Otis Redding
Hear it!

I've Got Dreams to Remember
size= 3.05 KB

     On December 10, 1967, Otis Redding was playing in Cleveland, Ohio, just three days after recording "(Sittin' On) The Dock of the Bay," and was on his way to Wisconsin. The weather was bad, but Redding was determined to fly. Redding's plane crashed into Lake Monona, only three minutes away from its destination in Madison. With him was his backup band, the Bar-Kays, of whom only one member survived.
     Redding's funeral, held in the Macon City Auditorium, was a virtual Who's Who of the soul world. The Soul Clan- Solomon Burke, Wilson Pickett, Joe Tex, and Don Covay- were there; so were James Brown, Sam and Dave, Percy Sledge, Rufus and Carla Thomas, Aretha Franklin, Stevie Wonder, Fats Domino, and Little Richard. Jerry Wexler delivered the eulogy; Johnnie Taylor and Joe Simon were pallbearers. Booker T. Jones played the organ while Johnnie Taylor sang "I'll be Standing By." A motorcade left the auditorium headed for Redding's ranch, and screaming teenagers flung themselves onto limousines carrying stars. "It seemed to be a macabre holiday," said "Soul" magazine, "in the city of Macon when Otis was laid to rest."

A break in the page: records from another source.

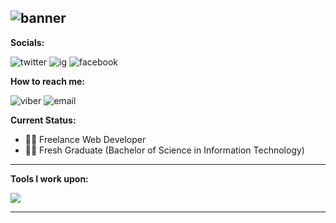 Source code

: ## ![banner](https://github.com/mrklouie/mrklouie/assets/99398459/23a4ed02-f8a3-4505-b55f-b994f1181fed)

**Socials:**

![twitter](https://github.com/mrklouie/mrklouie/assets/99398459/6cd0c9bf-a544-494e-8f5f-89d5dfb5df27) ![ig](https://github.com/mrklouie/mrklouie/assets/99398459/9b785835-f3ac-4941-b9c7-bbf99e27a7a9) ![facebook](https://github.com/mrklouie/mrklouie/assets/99398459/733f0ebd-5450-4fa7-889b-721c1a2f8190)

**How to reach me:**

![viber](https://github.com/mrklouie/mrklouie/assets/99398459/a0584d0c-5a18-4889-9471-3ed2fd1729b0) ![email](https://github.com/mrklouie/mrklouie/assets/99398459/606db66a-3d62-4577-9a3e-6b8a6cc7edf3)

**Current Status:**

- 🧑‍💻 Freelance Web Developer
- 🧑‍🎓 Fresh Graduate (Bachelor of Science in Information Technology)

---

**Tools I work upon:**

<img src="https://skillicons.dev/icons?i=html,css,js,sass,react,nodejs,expressjs,mongodb,aws,git,github,vscode,figma,xd,linux" />

---
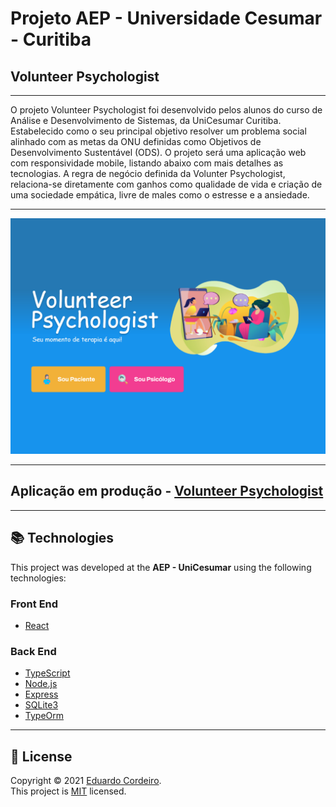 # Projeto AEP - Universidade Cesumar - Curitiba
## Volunteer Psychologist

---
O projeto Volunteer Psychologist foi desenvolvido pelos alunos do curso de Análise e Desenvolvimento de Sistemas, da UniCesumar Curitiba. Estabelecido como o seu principal objetivo resolver um problema social alinhado com as metas da ONU definidas como Objetivos de Desenvolvimento Sustentável (ODS). O projeto será uma aplicação web com responsividade mobile, listando abaixo com mais detalhes as tecnologias. A regra de negócio definida da Volunter Psychologist, relaciona-se diretamente com ganhos como qualidade de vida e criação de uma sociedade empática, livre de males como o estresse e a ansiedade.

---

<p align="center">
    <img alt="Volunteer-Psychologist Background" width="700px" src="https://raw.githubusercontent.com/eduardoc7/volunteer-psychologist/main/web/src/assets/images/page.PNG" />   
</p>

---

## Aplicação em produção - [Volunteer Psychologist](https://capicollect.herokuapp.com/)

---
## 📚 Technologies

This project was developed at the **AEP - UniCesumar** using the following technologies:

### Front End
- [React](https://pt-br.reactjs.org)

### Back End
- [TypeScript](https://www.typescriptlang.org)
- [Node.js](https://nodejs.org/en/)
- [Express](https://expressjs.com/pt-br/)
- [SQLite3](https://www.sqlite.org/index.html)
- [TypeOrm](https://typeorm.io/#/)

---

## 📝 License

Copyright © 2021 [Eduardo Cordeiro](https://github.com/eduardoc7).<br />
This project is [MIT](https://github.com/eduardoc7/volunteer-psychologist/blob/main/LICENSE.md) licensed.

     Redding's death shook his colleagues, his fans, and Stax. Steve Cropper said, "Otis had been the King of Soul, the King of Stax, the King of Everything that evolved around us." William Bell sang in his song "A Tribute to a King," "Otis, Otis Redding was his name/ Without his soulful singing this old world won't be the same."
     After his death, several of Redding's recordings reworked by Steve Cropper were released by Stax, including the "Dock of the Bay" album and "History of Otis Redding," which included the song "I've Got Dreams to Remember," written with his wife, Zelma. "(Sittin' On) The Dock of the Bay" was number one on the R&B charts, won a Grammy for Best Song of the Year and gave him a Grammy for Best R&B Performance and his only Gold Record.